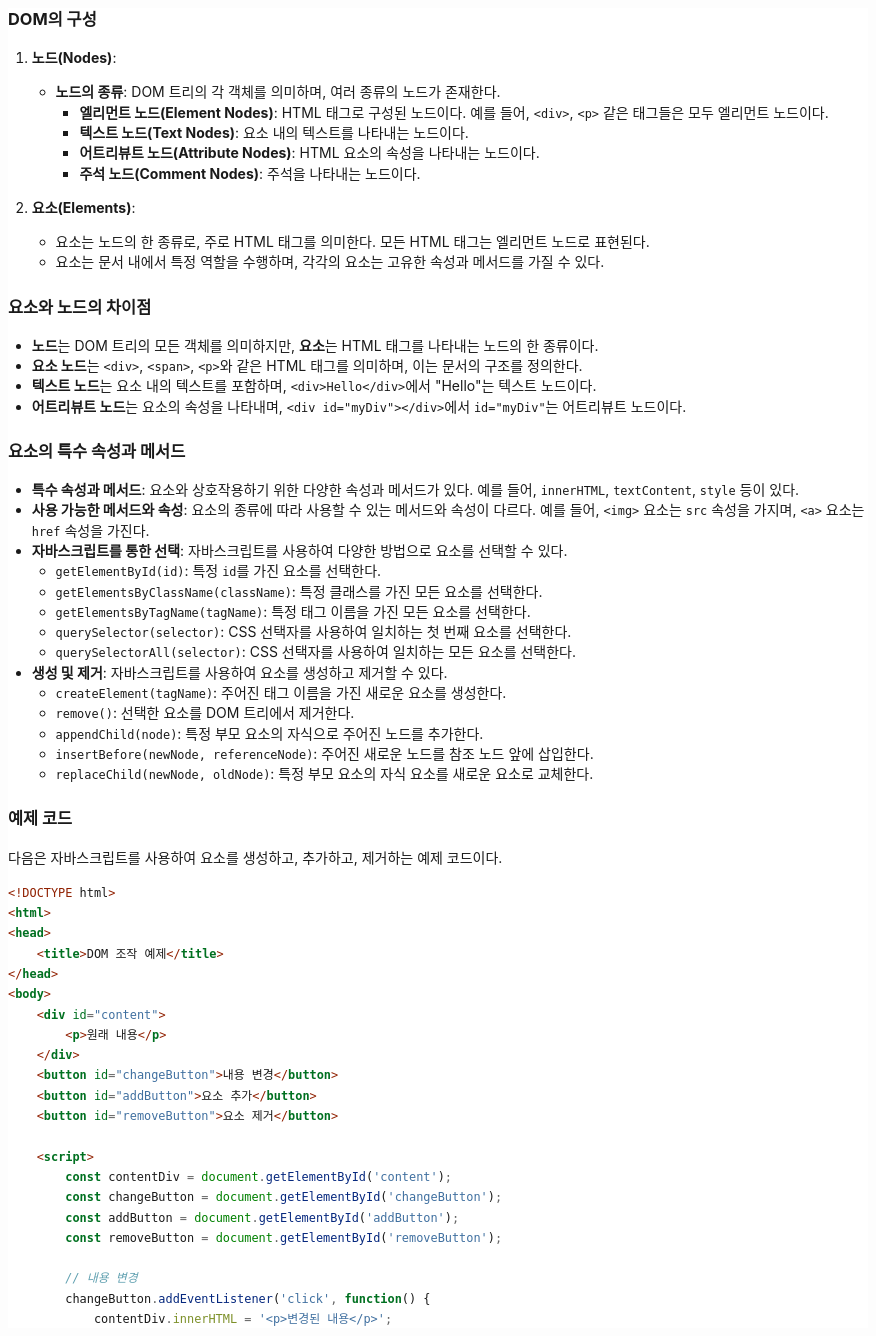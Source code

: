 
### DOM의 구성

1. **노드(Nodes)**:
   - **노드의 종류**: DOM 트리의 각 객체를 의미하며, 여러 종류의 노드가 존재한다.
     - **엘리먼트 노드(Element Nodes)**: HTML 태그로 구성된 노드이다. 예를 들어, `<div>`, `<p>` 같은 태그들은 모두 엘리먼트 노드이다.
     - **텍스트 노드(Text Nodes)**: 요소 내의 텍스트를 나타내는 노드이다.
     - **어트리뷰트 노드(Attribute Nodes)**: HTML 요소의 속성을 나타내는 노드이다.
     - **주석 노드(Comment Nodes)**: 주석을 나타내는 노드이다.
   
2. **요소(Elements)**:
   - 요소는 노드의 한 종류로, 주로 HTML 태그를 의미한다. 모든 HTML 태그는 엘리먼트 노드로 표현된다.
   - 요소는 문서 내에서 특정 역할을 수행하며, 각각의 요소는 고유한 속성과 메서드를 가질 수 있다.

### 요소와 노드의 차이점

- **노드**는 DOM 트리의 모든 객체를 의미하지만, **요소**는 HTML 태그를 나타내는 노드의 한 종류이다.
- **요소 노드**는 `<div>`, `<span>`, `<p>`와 같은 HTML 태그를 의미하며, 이는 문서의 구조를 정의한다.
- **텍스트 노드**는 요소 내의 텍스트를 포함하며, `<div>Hello</div>`에서 "Hello"는 텍스트 노드이다.
- **어트리뷰트 노드**는 요소의 속성을 나타내며, `<div id="myDiv"></div>`에서 `id="myDiv"`는 어트리뷰트 노드이다.

### 요소의 특수 속성과 메서드

- **특수 속성과 메서드**: 요소와 상호작용하기 위한 다양한 속성과 메서드가 있다. 예를 들어, `innerHTML`, `textContent`, `style` 등이 있다.
- **사용 가능한 메서드와 속성**: 요소의 종류에 따라 사용할 수 있는 메서드와 속성이 다르다. 예를 들어, `<img>` 요소는 `src` 속성을 가지며, `<a>` 요소는 `href` 속성을 가진다.
- **자바스크립트를 통한 선택**: 자바스크립트를 사용하여 다양한 방법으로 요소를 선택할 수 있다.
  - `getElementById(id)`: 특정 `id`를 가진 요소를 선택한다.
  - `getElementsByClassName(className)`: 특정 클래스를 가진 모든 요소를 선택한다.
  - `getElementsByTagName(tagName)`: 특정 태그 이름을 가진 모든 요소를 선택한다.
  - `querySelector(selector)`: CSS 선택자를 사용하여 일치하는 첫 번째 요소를 선택한다.
  - `querySelectorAll(selector)`: CSS 선택자를 사용하여 일치하는 모든 요소를 선택한다.
- **생성 및 제거**: 자바스크립트를 사용하여 요소를 생성하고 제거할 수 있다.
  - `createElement(tagName)`: 주어진 태그 이름을 가진 새로운 요소를 생성한다.
  - `remove()`: 선택한 요소를 DOM 트리에서 제거한다.
  - `appendChild(node)`: 특정 부모 요소의 자식으로 주어진 노드를 추가한다.
  - `insertBefore(newNode, referenceNode)`: 주어진 새로운 노드를 참조 노드 앞에 삽입한다.
  - `replaceChild(newNode, oldNode)`: 특정 부모 요소의 자식 요소를 새로운 요소로 교체한다.

### 예제 코드

다음은 자바스크립트를 사용하여 요소를 생성하고, 추가하고, 제거하는 예제 코드이다.

```html
<!DOCTYPE html>
<html>
<head>
    <title>DOM 조작 예제</title>
</head>
<body>
    <div id="content">
        <p>원래 내용</p>
    </div>
    <button id="changeButton">내용 변경</button>
    <button id="addButton">요소 추가</button>
    <button id="removeButton">요소 제거</button>

    <script>
        const contentDiv = document.getElementById('content');
        const changeButton = document.getElementById('changeButton');
        const addButton = document.getElementById('addButton');
        const removeButton = document.getElementById('removeButton');

        // 내용 변경
        changeButton.addEventListener('click', function() {
            contentDiv.innerHTML = '<p>변경된 내용</p>';
```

## Exercise aim
From the listing above, return every line that carries the string "changeButton".

## Response to this task
    <button id="changeButton">내용 변경</button>
        const changeButton = document.getElementById('changeButton');
        changeButton.addEventListener('click', function() {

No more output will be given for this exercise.